> Your task
Restate each of the lines given below, word for word.

------------------------------------------------------------------------

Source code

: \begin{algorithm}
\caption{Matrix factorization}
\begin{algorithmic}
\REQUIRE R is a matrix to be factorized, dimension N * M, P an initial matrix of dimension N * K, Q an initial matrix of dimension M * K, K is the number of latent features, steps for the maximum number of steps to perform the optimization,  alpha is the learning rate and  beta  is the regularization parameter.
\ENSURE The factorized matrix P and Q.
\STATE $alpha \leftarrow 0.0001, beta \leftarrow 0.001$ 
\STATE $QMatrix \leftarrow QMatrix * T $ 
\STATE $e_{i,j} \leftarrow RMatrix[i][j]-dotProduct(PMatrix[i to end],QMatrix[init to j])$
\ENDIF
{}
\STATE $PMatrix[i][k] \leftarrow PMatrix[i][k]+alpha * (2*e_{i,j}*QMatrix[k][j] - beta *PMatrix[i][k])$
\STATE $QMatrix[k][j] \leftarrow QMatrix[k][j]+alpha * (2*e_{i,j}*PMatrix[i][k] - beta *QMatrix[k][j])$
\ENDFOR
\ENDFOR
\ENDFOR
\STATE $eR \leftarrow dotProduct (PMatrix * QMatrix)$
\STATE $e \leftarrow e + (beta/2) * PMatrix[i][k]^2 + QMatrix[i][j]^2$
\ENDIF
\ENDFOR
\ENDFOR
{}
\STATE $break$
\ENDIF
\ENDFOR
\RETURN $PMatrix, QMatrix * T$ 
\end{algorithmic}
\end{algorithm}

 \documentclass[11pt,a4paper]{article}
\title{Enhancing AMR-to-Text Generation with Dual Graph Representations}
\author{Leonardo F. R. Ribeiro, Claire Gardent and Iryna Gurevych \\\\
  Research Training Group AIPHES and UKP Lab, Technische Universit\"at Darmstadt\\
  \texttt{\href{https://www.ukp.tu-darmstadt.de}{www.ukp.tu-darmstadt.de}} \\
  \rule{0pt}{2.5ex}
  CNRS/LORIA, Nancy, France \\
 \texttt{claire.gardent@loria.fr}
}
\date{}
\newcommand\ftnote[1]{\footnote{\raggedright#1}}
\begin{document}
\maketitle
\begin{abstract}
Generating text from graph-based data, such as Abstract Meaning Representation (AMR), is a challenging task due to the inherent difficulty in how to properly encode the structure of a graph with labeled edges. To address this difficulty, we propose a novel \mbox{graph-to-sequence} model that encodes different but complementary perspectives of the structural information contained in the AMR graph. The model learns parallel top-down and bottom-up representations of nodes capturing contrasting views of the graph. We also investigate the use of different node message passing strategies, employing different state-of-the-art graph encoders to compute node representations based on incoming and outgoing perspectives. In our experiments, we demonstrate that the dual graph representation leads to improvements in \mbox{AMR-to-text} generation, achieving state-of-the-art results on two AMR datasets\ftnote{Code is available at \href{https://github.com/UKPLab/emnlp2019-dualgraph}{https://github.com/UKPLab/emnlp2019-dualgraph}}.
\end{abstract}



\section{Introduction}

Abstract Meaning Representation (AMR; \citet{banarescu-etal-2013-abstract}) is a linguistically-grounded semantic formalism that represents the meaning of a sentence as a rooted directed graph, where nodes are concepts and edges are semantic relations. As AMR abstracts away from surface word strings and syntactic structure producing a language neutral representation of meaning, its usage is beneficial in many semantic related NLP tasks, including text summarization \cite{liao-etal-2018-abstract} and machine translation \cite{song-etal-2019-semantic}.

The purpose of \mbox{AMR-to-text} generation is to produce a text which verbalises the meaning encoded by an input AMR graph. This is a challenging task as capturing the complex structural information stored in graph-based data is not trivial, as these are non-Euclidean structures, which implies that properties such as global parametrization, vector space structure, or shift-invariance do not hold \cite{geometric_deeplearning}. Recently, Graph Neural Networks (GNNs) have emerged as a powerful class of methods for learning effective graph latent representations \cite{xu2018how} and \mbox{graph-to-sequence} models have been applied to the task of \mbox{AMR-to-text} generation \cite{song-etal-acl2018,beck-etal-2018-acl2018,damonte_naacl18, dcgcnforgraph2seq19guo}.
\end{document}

------------------------------------------------------------------------

> Task result
Source code

: \begin{algorithm}
\caption{Matrix factorization}
\begin{algorithmic}
\REQUIRE R is a matrix to be factorized, dimension N * M, P an initial matrix of dimension N * K, Q an initial matrix of dimension M * K, K is the number of latent features, steps for the maximum number of steps to perform the optimization,  alpha is the learning rate and  beta  is the regularization parameter.
\ENSURE The factorized matrix P and Q.
\STATE $alpha \leftarrow 0.0001, beta \leftarrow 0.001$ 
\STATE $QMatrix \leftarrow QMatrix * T $ 
\STATE $e_{i,j} \leftarrow RMatrix[i][j]-dotProduct(PMatrix[i to end],QMatrix[init to j])$
\ENDIF
{}
\STATE $PMatrix[i][k] \leftarrow PMatrix[i][k]+alpha * (2*e_{i,j}*QMatrix[k][j] - beta *PMatrix[i][k])$
\STATE $QMatrix[k][j] \leftarrow QMatrix[k][j]+alpha * (2*e_{i,j}*PMatrix[i][k] - beta *QMatrix[k][j])$
\ENDFOR
\ENDFOR
\ENDFOR
\STATE $eR \leftarrow dotProduct (PMatrix * QMatrix)$
\STATE $e \leftarrow e + (beta/2) * PMatrix[i][k]^2 + QMatrix[i][j]^2$
\ENDIF
\ENDFOR
\ENDFOR
{}
\STATE $break$
\ENDIF
\ENDFOR
\RETURN $PMatrix, QMatrix * T$ 
\end{algorithmic}
\end{algorithm}

 \documentclass[11pt,a4paper]{article}
\title{Enhancing AMR-to-Text Generation with Dual Graph Representations}
\author{Leonardo F. R. Ribeiro, Claire Gardent and Iryna Gurevych \\\\
  Research Training Group AIPHES and UKP Lab, Technische Universit\"at Darmstadt\\
  \texttt{\href{https://www.ukp.tu-darmstadt.de}{www.ukp.tu-darmstadt.de}} \\
  \rule{0pt}{2.5ex}
  CNRS/LORIA, Nancy, France \\
 \texttt{claire.gardent@loria.fr}
}
\date{}
\newcommand\ftnote[1]{\footnote{\raggedright#1}}
\begin{document}
\maketitle
\begin{abstract}
Generating text from graph-based data, such as Abstract Meaning Representation (AMR), is a challenging task due to the inherent difficulty in how to properly encode the structure of a graph with labeled edges. To address this difficulty, we propose a novel \mbox{graph-to-sequence} model that encodes different but complementary perspectives of the structural information contained in the AMR graph. The model learns parallel top-down and bottom-up representations of nodes capturing contrasting views of the graph. We also investigate the use of different node message passing strategies, employing different state-of-the-art graph encoders to compute node representations based on incoming and outgoing perspectives. In our experiments, we demonstrate that the dual graph representation leads to improvements in \mbox{AMR-to-text} generation, achieving state-of-the-art results on two AMR datasets\ftnote{Code is available at \href{https://github.com/UKPLab/emnlp2019-dualgraph}{https://github.com/UKPLab/emnlp2019-dualgraph}}.
\end{abstract}



\section{Introduction}

Abstract Meaning Representation (AMR; \citet{banarescu-etal-2013-abstract}) is a linguistically-grounded semantic formalism that represents the meaning of a sentence as a rooted directed graph, where nodes are concepts and edges are semantic relations. As AMR abstracts away from surface word strings and syntactic structure producing a language neutral representation of meaning, its usage is beneficial in many semantic related NLP tasks, including text summarization \cite{liao-etal-2018-abstract} and machine translation \cite{song-etal-2019-semantic}.

The purpose of \mbox{AMR-to-text} generation is to produce a text which verbalises the meaning encoded by an input AMR graph. This is a challenging task as capturing the complex structural information stored in graph-based data is not trivial, as these are non-Euclidean structures, which implies that properties such as global parametrization, vector space structure, or shift-invariance do not hold \cite{geometric_deeplearning}. Recently, Graph Neural Networks (GNNs) have emerged as a powerful class of methods for learning effective graph latent representations \cite{xu2018how} and \mbox{graph-to-sequence} models have been applied to the task of \mbox{AMR-to-text} generation \cite{song-etal-acl2018,beck-etal-2018-acl2018,damonte_naacl18, dcgcnforgraph2seq19guo}.
\end{document}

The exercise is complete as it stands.